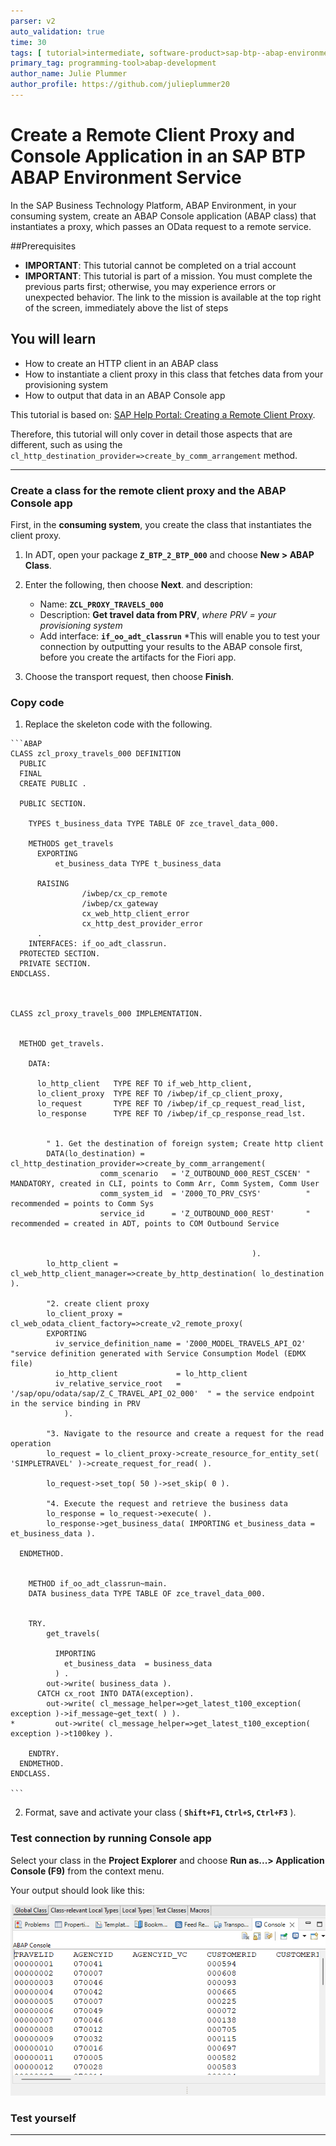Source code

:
 ```yaml
---
parser: v2
auto_validation: true
time: 30
tags: [ tutorial>intermediate, software-product>sap-btp--abap-environment, software-product>sap-business-technology-platform, tutorial>license]
primary_tag: programming-tool>abap-development
author_name: Julie Plummer
author_profile: https://github.com/julieplummer20
---
```


# Create a Remote Client Proxy and Console Application in an SAP BTP ABAP Environment Service 
<!-- description --> In the SAP Business Technology Platform, ABAP Environment, in your consuming system, create an ABAP Console application (ABAP class) that instantiates a proxy, which passes an OData request to a remote service.

##Prerequisites
- **IMPORTANT**: This tutorial cannot be completed on a trial account
- **IMPORTANT**: This tutorial is part of a mission. You must complete the previous parts first; otherwise, you may experience errors or unexpected behavior. The link to the mission is available at the top right of the screen, immediately above the list of steps  

## You will learn
  - How to create an HTTP client in an ABAP class
  - How to instantiate a client proxy in this class that fetches data from your provisioning system
  - How to output that data in an ABAP Console app

This tutorial is based on: [SAP Help Portal: Creating a Remote Client Proxy](https://help.sap.com/viewer/923180ddb98240829d935862025004d6/Cloud/en-US/08603b70390a411cb984f8a8107a7525.html).

Therefore, this tutorial will only cover in detail those aspects that are different, such as using the `cl_http_destination_provider=>create_by_comm_arrangement` method.

---


### Create a class for the remote client proxy and the ABAP Console app

First, in the **consuming system**, you create the class that instantiates the client proxy.

1. In ADT, open your package **`Z_BTP_2_BTP_000`** and choose **New > ABAP Class**.

2. Enter the following, then choose **Next**.
 and description:
    - Name: **`ZCL_PROXY_TRAVELS_000`**
    - Description: **Get travel data from PRV**, *where PRV = your provisioning system*
    - Add interface: **`if_oo_adt_classrun`** *This will enable you to test your connection by outputting your results to the ABAP console first, before you create the artifacts for the Fiori app.

3. Choose the transport request, then choose **Finish**.


### Copy code

1. Replace the skeleton code with the following.
<!-- provide details later; add images in folder -->


    ```ABAP
    CLASS zcl_proxy_travels_000 DEFINITION
      PUBLIC
      FINAL
      CREATE PUBLIC .

      PUBLIC SECTION.

        TYPES t_business_data TYPE TABLE OF zce_travel_data_000.

        METHODS get_travels
          EXPORTING
              et_business_data TYPE t_business_data

          RAISING
                    /iwbep/cx_cp_remote
                    /iwbep/cx_gateway
                    cx_web_http_client_error
                    cx_http_dest_provider_error
          .
        INTERFACES: if_oo_adt_classrun.
      PROTECTED SECTION.
      PRIVATE SECTION.
    ENDCLASS.



    CLASS zcl_proxy_travels_000 IMPLEMENTATION.


      METHOD get_travels.

        DATA:

          lo_http_client   TYPE REF TO if_web_http_client,
          lo_client_proxy  TYPE REF TO /iwbep/if_cp_client_proxy,
          lo_request       TYPE REF TO /iwbep/if_cp_request_read_list,
          lo_response      TYPE REF TO /iwbep/if_cp_response_read_lst.


            " 1. Get the destination of foreign system; Create http client
            DATA(lo_destination) = cl_http_destination_provider=>create_by_comm_arrangement(
                        comm_scenario   = 'Z_OUTBOUND_000_REST_CSCEN' " MANDATORY, created in CLI, points to Comm Arr, Comm System, Comm User
                        comm_system_id  = 'Z000_TO_PRV_CSYS'          " recommended = points to Comm Sys
                        service_id      = 'Z_OUTBOUND_000_REST'       " recommended = created in ADT, points to COM Outbound Service


                                                          ).
            lo_http_client = cl_web_http_client_manager=>create_by_http_destination( lo_destination ).

            "2. create client proxy
            lo_client_proxy = cl_web_odata_client_factory=>create_v2_remote_proxy(
            EXPORTING
              iv_service_definition_name = 'Z000_MODEL_TRAVELS_API_O2'                 "service definition generated with Service Consumption Model (EDMX file)
              io_http_client             = lo_http_client
              iv_relative_service_root   = '/sap/opu/odata/sap/Z_C_TRAVEL_API_O2_000'  " = the service endpoint in the service binding in PRV
                ).

            "3. Navigate to the resource and create a request for the read operation
            lo_request = lo_client_proxy->create_resource_for_entity_set( 'SIMPLETRAVEL' )->create_request_for_read( ).

            lo_request->set_top( 50 )->set_skip( 0 ).

            "4. Execute the request and retrieve the business data
            lo_response = lo_request->execute( ).
            lo_response->get_business_data( IMPORTING et_business_data = et_business_data ).

      ENDMETHOD.


        METHOD if_oo_adt_classrun~main.
        DATA business_data TYPE TABLE OF zce_travel_data_000.


        TRY.
            get_travels(

              IMPORTING
                et_business_data  = business_data
              ) .
            out->write( business_data ).
          CATCH cx_root INTO DATA(exception).
            out->write( cl_message_helper=>get_latest_t100_exception( exception )->if_message~get_text( ) ).
    *         out->write( cl_message_helper=>get_latest_t100_exception( exception )->t100key ).

        ENDTRY.
      ENDMETHOD.
    ENDCLASS.

    ```

2. Format, save and activate your class ( **`Shift+F1`, `Ctrl+S`, `Ctrl+F3`** ).


### Test connection by running Console app
Select your class in the **Project Explorer** and choose **Run as...> Application Console (F9)** from the context menu.

Your output should look like this:

  <!-- border -->
  ![step5a-console-success](step5a-console-success.png)


### Test yourself

---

[TASK INSTRUCTIONS] Only an exact copy is wanted: the lines from the opening of the material through the line that has "# Create a Remote", minus any pictures.

[RESULT OF THIS EXERCISE]
Source code

:
 ```yaml
---
parser: v2
auto_validation: true
time: 30
tags: [ tutorial>intermediate, software-product>sap-btp--abap-environment, software-product>sap-business-technology-platform, tutorial>license]
primary_tag: programming-tool>abap-development
author_name: Julie Plummer
author_profile: https://github.com/julieplummer20
---
```


# Create a Remote Client Proxy and Console Application in an SAP BTP ABAP Environment Service 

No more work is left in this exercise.